Wij veroordelen terroristen, maar onze buren vernoemen hun straten naar hen. Terwijl ISIS hun tegenstanders verdrinken, verkrachten, als slaaf behandelen en onthoofden, behandelen Israëlische artsen gewonden uit Syrië. Terwijl een Ayatollah zijn weg naar de wereldmacht bekend maakt, waarschuwen de Israëli’s de wereld voor het atoomgevaar. Terwijl Walter Palmer zijn Zimbabwaanse leeuw Cecil op gruwelijke wijze achtervolgt en doodt, verwijdert het Ramat Gan Safari team onder leiding van dr. Horowitz een tumor zo groot als een tennisbal uit de buik van de Afrikaanse leeuw Samouni en redt zo zijn leven.

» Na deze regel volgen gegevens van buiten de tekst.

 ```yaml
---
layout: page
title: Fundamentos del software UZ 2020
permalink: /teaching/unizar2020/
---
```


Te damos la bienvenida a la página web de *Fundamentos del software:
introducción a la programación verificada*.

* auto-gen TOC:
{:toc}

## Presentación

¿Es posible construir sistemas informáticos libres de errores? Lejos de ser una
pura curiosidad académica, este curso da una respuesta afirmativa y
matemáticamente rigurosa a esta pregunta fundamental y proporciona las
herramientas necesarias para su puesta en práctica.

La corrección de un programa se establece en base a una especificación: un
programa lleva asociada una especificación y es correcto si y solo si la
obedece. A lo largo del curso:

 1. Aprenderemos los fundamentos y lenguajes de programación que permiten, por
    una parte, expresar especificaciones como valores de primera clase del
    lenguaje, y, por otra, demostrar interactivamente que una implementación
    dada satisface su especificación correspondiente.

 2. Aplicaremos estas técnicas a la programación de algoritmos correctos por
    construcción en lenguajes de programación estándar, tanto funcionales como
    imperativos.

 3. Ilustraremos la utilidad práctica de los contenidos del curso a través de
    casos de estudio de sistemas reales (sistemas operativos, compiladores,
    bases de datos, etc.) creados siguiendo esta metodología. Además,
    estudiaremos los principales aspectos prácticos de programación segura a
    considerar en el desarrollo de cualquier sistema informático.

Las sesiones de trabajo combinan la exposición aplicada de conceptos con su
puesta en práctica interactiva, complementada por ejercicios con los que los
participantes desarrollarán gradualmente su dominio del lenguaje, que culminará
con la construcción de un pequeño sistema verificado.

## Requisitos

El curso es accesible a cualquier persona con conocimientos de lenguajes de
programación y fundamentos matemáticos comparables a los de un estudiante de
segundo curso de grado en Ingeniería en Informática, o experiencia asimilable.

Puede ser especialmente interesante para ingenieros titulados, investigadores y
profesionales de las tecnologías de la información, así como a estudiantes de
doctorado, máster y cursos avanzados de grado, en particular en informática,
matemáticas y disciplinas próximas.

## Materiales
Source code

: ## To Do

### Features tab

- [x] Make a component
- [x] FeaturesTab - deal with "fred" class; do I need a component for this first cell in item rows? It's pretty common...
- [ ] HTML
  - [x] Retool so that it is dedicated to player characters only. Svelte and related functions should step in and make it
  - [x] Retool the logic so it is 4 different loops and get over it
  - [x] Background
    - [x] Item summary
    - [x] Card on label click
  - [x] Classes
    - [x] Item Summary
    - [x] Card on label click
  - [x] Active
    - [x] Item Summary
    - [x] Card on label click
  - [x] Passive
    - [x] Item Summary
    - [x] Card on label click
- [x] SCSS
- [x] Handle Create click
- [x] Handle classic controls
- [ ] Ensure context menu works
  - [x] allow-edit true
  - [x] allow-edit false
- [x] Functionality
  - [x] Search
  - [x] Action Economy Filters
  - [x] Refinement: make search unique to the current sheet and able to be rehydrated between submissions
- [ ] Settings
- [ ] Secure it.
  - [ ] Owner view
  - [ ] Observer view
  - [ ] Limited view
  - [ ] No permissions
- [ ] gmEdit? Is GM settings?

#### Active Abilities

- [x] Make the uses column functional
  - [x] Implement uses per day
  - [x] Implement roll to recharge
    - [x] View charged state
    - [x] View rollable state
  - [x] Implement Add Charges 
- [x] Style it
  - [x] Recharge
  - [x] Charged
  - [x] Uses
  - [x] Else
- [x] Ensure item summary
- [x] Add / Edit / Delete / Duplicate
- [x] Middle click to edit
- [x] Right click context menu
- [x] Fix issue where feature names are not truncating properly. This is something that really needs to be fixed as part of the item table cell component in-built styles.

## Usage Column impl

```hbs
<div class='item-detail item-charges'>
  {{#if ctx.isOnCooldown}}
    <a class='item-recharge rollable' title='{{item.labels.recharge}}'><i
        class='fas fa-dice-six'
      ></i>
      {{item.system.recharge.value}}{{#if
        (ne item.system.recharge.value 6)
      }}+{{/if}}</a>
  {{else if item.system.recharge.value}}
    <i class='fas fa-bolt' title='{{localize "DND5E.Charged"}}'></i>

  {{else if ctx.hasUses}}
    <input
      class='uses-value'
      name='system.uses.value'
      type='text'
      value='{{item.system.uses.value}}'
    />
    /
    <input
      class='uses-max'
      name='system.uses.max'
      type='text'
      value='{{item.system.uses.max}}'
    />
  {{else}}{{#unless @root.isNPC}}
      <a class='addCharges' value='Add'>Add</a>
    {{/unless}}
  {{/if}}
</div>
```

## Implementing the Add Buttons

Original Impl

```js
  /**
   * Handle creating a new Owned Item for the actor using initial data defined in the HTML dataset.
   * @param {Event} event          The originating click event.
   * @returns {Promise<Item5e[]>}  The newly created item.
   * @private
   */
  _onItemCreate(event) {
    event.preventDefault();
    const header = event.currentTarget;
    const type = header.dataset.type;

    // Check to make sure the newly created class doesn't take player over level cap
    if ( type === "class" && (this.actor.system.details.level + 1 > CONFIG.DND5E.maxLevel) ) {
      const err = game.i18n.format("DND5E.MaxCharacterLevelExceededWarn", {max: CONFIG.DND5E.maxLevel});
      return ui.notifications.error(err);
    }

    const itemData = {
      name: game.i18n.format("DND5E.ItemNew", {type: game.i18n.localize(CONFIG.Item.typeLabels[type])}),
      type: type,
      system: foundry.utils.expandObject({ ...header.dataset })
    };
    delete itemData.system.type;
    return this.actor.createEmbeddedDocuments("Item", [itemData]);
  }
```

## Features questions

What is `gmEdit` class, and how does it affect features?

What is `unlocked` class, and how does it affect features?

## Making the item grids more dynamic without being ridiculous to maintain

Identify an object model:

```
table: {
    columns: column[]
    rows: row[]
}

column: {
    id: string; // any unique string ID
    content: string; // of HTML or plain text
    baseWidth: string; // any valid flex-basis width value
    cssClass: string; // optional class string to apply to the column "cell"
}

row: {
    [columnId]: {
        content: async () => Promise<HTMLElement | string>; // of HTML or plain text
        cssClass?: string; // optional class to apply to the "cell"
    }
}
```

Wij zijn het volk van het Boek. G’ds Naam wordt met ons verbonden. Terrorisme verheerlijken is ons vreemd. Dit verzwakt ons, het ondergraaft onze opdracht. Wij zijn er om het goede in de mensheid naar boven te halen. Ieder mens draagt dat G’ddelijk beeld in zich. Niet voor niets verlangen wij naar Messiaanse tijden en spreken deze vurige wens bij iedere speech en iedere bijeenkomst uit: alle volkeren zullen langzamerhand de waanzin van oorlog inzien. Zwaarden zullen worden omgesmeed in ploegscharen, de wolf zal naast het geitje liggen, de gebrokenen van hart zullen genezen worden, vrijheid zal worden uitgeroepen voor allen, die gevangen zijn en zij, die gebonden zijn, zullen worden losgemaakt (Jesjaja 61:1).